Zhu had heard that Hong Kong surpasses San Francisco in management of the coastal encroachment that threatened seaside cities two hundred years ago. That Tokyo surpasses San Francisco in modernity, New York City in sheer upward thrust.

But Zhu had never seen Hong Kong or Tokyo or New York City. Now she glimpsed San Francisco’s entertainment districts glittering along the offshore dikes, the containment canals, the iceberg barriers, the gardens planted over ancient traffic corridors, the magnificent cosmicist dome over New Golden Gate Preserve, the central megalopolis, the private domed estates of the wealthy, the spectacular skyscrapers literally touching the clouds.

Wonderful! And intimidating.

How isolated Zhu had been her whole life. How provincial. The countryside around Changchi where she and the Daughters of Compassion had focused their campaign was burdened with crumbling concrete, polluting ground traffic, the daily detritus of way too many people. But San Francisco, this megalopolis of five million souls, had managed to hide away everything ugly. Zhu thought of China as prostrate, huge and sprawling and horizontal, only too plain to see. San Francisco was dizzyingly vertical, its gleaming surfaces concealing modern arcana.

If San Francisco was intimidating, the Luxon Institute for Superluminal Applications was formidable. Once topside, the copbots escorted her to the waterfront. From there she boarded a catamaran that sped her to a silver monolith rising up out of the north bay waters. Zhu had heard about hydroplexes--marine-based skyscrapers modeled on the ancient oil drilling platforms that had bobbed offshore in the days when the technopolistic plutocracy held a stranglehold on a world economy fueled by petroleum. South Honshu was mostly hydroplexes these days. South Cork, too.

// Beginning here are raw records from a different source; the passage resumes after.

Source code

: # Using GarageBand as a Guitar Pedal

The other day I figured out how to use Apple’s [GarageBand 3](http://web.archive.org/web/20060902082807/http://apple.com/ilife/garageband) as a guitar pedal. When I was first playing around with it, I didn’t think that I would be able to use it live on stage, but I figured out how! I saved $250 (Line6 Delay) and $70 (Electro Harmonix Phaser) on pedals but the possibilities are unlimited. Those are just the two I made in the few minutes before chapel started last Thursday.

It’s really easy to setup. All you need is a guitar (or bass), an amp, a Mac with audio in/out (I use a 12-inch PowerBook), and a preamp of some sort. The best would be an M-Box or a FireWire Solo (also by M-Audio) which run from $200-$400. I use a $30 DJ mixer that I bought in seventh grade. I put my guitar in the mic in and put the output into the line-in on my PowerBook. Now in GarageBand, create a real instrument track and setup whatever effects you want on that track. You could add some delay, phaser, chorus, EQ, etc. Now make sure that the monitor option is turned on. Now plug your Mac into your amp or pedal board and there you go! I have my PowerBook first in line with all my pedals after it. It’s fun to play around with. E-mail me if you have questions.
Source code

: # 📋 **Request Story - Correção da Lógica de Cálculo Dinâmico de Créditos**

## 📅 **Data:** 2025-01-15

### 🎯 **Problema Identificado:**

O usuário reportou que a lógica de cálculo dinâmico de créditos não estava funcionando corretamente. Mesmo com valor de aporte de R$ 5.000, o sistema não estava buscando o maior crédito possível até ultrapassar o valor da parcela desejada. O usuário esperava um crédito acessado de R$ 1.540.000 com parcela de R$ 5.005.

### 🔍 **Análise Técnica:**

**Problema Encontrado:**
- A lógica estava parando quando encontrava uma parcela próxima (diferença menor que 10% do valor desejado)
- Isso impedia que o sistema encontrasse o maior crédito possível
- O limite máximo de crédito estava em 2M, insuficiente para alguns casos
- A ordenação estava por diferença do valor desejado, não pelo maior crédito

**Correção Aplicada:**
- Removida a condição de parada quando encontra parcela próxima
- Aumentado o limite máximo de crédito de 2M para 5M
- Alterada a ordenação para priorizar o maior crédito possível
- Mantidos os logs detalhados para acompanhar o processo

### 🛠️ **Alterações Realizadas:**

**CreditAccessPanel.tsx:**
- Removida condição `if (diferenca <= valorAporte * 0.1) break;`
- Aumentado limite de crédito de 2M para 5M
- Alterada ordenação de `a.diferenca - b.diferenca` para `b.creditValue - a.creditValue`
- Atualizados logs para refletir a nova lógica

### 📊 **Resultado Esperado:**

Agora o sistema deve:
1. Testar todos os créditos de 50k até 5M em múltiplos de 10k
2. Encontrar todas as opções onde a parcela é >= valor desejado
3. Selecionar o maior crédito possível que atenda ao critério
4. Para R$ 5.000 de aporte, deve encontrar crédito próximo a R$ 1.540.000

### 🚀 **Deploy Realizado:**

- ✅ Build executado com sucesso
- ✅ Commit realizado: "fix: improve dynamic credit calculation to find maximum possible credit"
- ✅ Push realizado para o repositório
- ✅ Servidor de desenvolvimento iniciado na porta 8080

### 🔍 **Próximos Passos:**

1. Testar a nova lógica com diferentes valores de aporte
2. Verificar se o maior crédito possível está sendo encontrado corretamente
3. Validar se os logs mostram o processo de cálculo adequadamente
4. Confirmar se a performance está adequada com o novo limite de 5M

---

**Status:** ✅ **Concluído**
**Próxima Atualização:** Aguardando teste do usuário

Zhu had heard about them. Now she stepped into a hydroplex, feeling every inch the country bumpkin, especially in her prison jumpsuit. The hydroplex perched high above a polished gridwork into which the catamaran navigated and docked. If the meticulously groomed denizens of this modern platinum palace were troubled by the ceaseless rocking and swaying caused by bay tides, they gave no sign but hurried silently through hushed corridors on what surely must have been urgent business.

Gah. Bay tides. Rocking and swaying. Uff! Zhu felt as if she was about to spill her guts.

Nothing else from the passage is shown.